Every line containing the word "apply" must be pulled from the records.

** Task inputs follows **

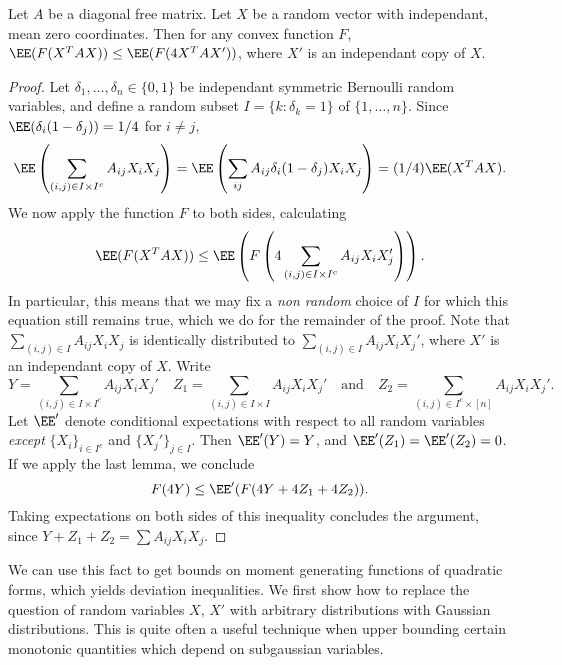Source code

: \begin{theorem}
    Let $A$ be a diagonal free matrix. Let $X$ be a random vector with independant, mean zero coordinates. Then for any convex function $F$, $\EE(F(X^T A X)) \leq \EE(F(4 X^T A X'))$, where $X'$ is an independant copy of $X$.
\end{theorem}
\begin{proof}
    Let $\delta_1, \dots, \delta_n \in \{ 0, 1 \}$ be independant symmetric Bernoulli random variables, and define a random subset $I = \{ k : \delta_k = 1 \}$ of $\{ 1, \dots, n \}$. Since $\EE(\delta_i(1 - \delta_j)) = 1/4$ for $i \neq j$,
    \[ \EE \left( \sum_{(i,j) \in I \times I^c} A_{ij} X_i X_j \right) = \EE \left( \sum_{ij} A_{ij} \delta_i (1 - \delta_j) X_i X_j \right) = (1/4) \EE(X^TAX). \]
    We now apply the function $F$ to both sides, calculating
    \[ \EE(F(X^T A X)) \leq \EE \left(F \left( 4 \sum_{(i,j) \in I \times I^c} A_{ij} X_i X_j' \right) \right). \]
    In particular, this means that we may fix a \emph{non random} choice of $I$ for which this equation still remains true, which we do for the remainder of the proof. Note that $\sum_{(i,j) \in I} A_{ij} X_i X_j$ is identically distributed to $\sum_{(i,j) \in I} A_{ij} X_i X_j'$, where $X'$ is an independant copy of $X$. Write
    \[ Y = \sum_{(i,j) \in I \times I^c} A_{ij} X_i X_j'\quad Z_1 = \sum_{(i,j) \in I \times I} A_{ij} X_i X_j'\quad \text{and}\quad Z_2 = \sum_{(i,j) \in I^c \times [n]} A_{ij} X_i X_j'. \]
    Let $\EE'$ denote conditional expectations with respect to all random variables \emph{except} $\{ X_i \}_{i \in I^c}$ and $\{ X_j' \}_{j \in I}$. Then $\EE'(Y) = Y$, and $\EE'(Z_1) = \EE'(Z_2) = 0$. If we apply the last lemma, we conclude
    \[ F(4Y) \leq \EE'(F(4Y + 4Z_1 + 4Z_2)). \]
    Taking expectations on both sides of this inequality concludes the argument, since $Y + Z_1 + Z_2 = \sum A_{ij} X_i X_j$.
\end{proof}

We can use this fact to get bounds on moment generating functions of quadratic forms, which yields deviation inequalities. We first show how to replace the question of random variables $X$, $X'$ with arbitrary distributions with Gaussian distributions. This is quite often a useful technique when upper bounding certain monotonic quantities which depend on subgaussian variables.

** End of Task inputs **

▸ Reply to the task
    We now apply the function $F$ to both sides, calculating
    Let $\EE'$ denote conditional expectations with respect to all random variables \emph{except} $\{ X_i \}_{i \in I^c}$ and $\{ X_j' \}_{j \in I}$. Then $\EE'(Y) = Y$, and $\EE'(Z_1) = \EE'(Z_2) = 0$. If we apply the last lemma, we conclude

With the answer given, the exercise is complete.